The 4-Step Strategic Responsiveness Cycle

1. Create an enabling environment for strategic responsiveness planning
identify enabling resources
identify and involve stakeholders
compose a Guiding Vision

3. Strategic planning
identify strategic issues
plan responsive options

2. Scan for strengths, weaknesses, opportunities and threats for PGRAD
scan the internal environment
scan the external environment

4. Responsive implementation andmonitoring
participatory implementation
participatory monitoring

STEP 1: CREATE AN ENABLING ENVIRONMENT FOR STRATEGIC PLANNING

The first step is preparing to do the planning. Because the process of strategic planning involves new ways of working and thinking, appropriate preparations must be made. These include identification of the resources needed, identification and involvement of the stakeholders, and composition of a guiding vision.

Identify Enabling Resources

There must be agreement among decision-makers about the need for strategic planning. The support and commitment of decision-makers within the agricultural development institution is vital if strategic planning is to succeed. The involvement of decision-makers outside the institution is crucial because implementation will involve multiple parties. It is important that these decision-makers include both women and men, from both government and NGOs, working in all sectors of agricultural development.

The next task is to designate and source the resources required.
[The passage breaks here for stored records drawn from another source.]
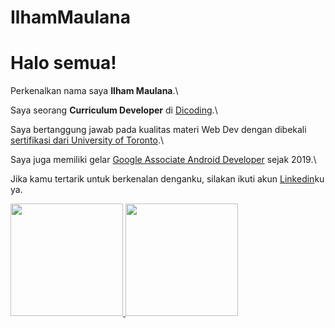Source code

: # IlhamMaulana
# Halo semua! 

Perkenalkan nama saya **Ilham Maulana**.\

Saya seorang **Curriculum Developer** di [Dicoding](https://www.dicoding.com/).\

Saya bertanggung jawab pada kualitas materi Web Dev dengan dibekali [sertifikasi dari University of Toronto](https://www.coursera.org/account/accomplishments/specialization/CLKJD8XBXJ3M).\

Saya juga memiliki gelar [Google Associate Android Developer](https://www.credential.net/h5deoi5h) sejak 2019.\

Jika kamu tertarik untuk berkenalan denganku, silakan ikuti akun [Linkedin](https://www.linkedin.com/in/ilham-maulana1101)ku ya.

<p align="left">
<a href="https://github.com/Dfaalt">
  <img height="180em" src="https://github-readme-stats-eight-theta.vercel.app/api?username=gilangadhan&show_icons=true&theme=algolia&include_all_commits=true&count_private=true"/>
  <img height="180em" src="https://github-readme-stats.vercel.app/api/top-langs/?username=anuraghazra&layout=donut"/>
</a>
</p>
Time. Identify when the completed plan is required and estimate how long the strategic planning process will take. But be flexible. If strategic planning is new, estimates may be unrealistic.

Funds. The amount of money available for the planning process is an issue that must be addressed early. It will influence the extent and level of involving stakeholders, information distribution, bringing in outside experts, etc.

Staff Involvement. The number and role of staff to be directly involved in the process must be clarified before the process can begin. What proportion of staff? From what levels? With what roles? Which ones will be involved in consultations with the other stakeholders? Can a staff member act as overall facilitator or is outside expertise required?

Information. A primary purpose of a strategic plan is to convey information. That information must be appropriate to the institution's stakeholders. It is important to understand the official information requirements of the institution, how the plan will be used and with whom it will be shared.

Identify & Involve Stakeholders

The key to responsive agricultural development is satisfaction of the stakeholders. Effective strategic planning in agricultural development institutions requires the participation of high-level planning officials and all levels of stakeholders, including various groups of women and men farmers.

Strategic planning in which policy-makers and planners participate is more likely to be implemented. Strategic planning in which women and men farmers participate is more likely to be effective.

One may also argue that "...performing a stakeholder analysis is an ethical necessity, since only by understanding stakeholder interests and concerns is an organization likely to take truly ethical action" (Bryson, 1995).

Definition of Stakeholder

A stakeholder is any person, group or organization that can place a claim on an institution's attention, resources, or output or is affected by that output.

Many agricultural development planners make the mistake of seeing "the farmer" as their only key stakeholder, particularly if the institution is using a participatory approach. There are two dangers in focusing on farmers: the institution may lose sight of the great heterogeneity among farmers; and there are many other types of stakeholder groups who have a tremendous influence on the effectiveness (or lack thereof) of agricultural development programmes, including marketing boards, credit institutions and political bodies, to name a few.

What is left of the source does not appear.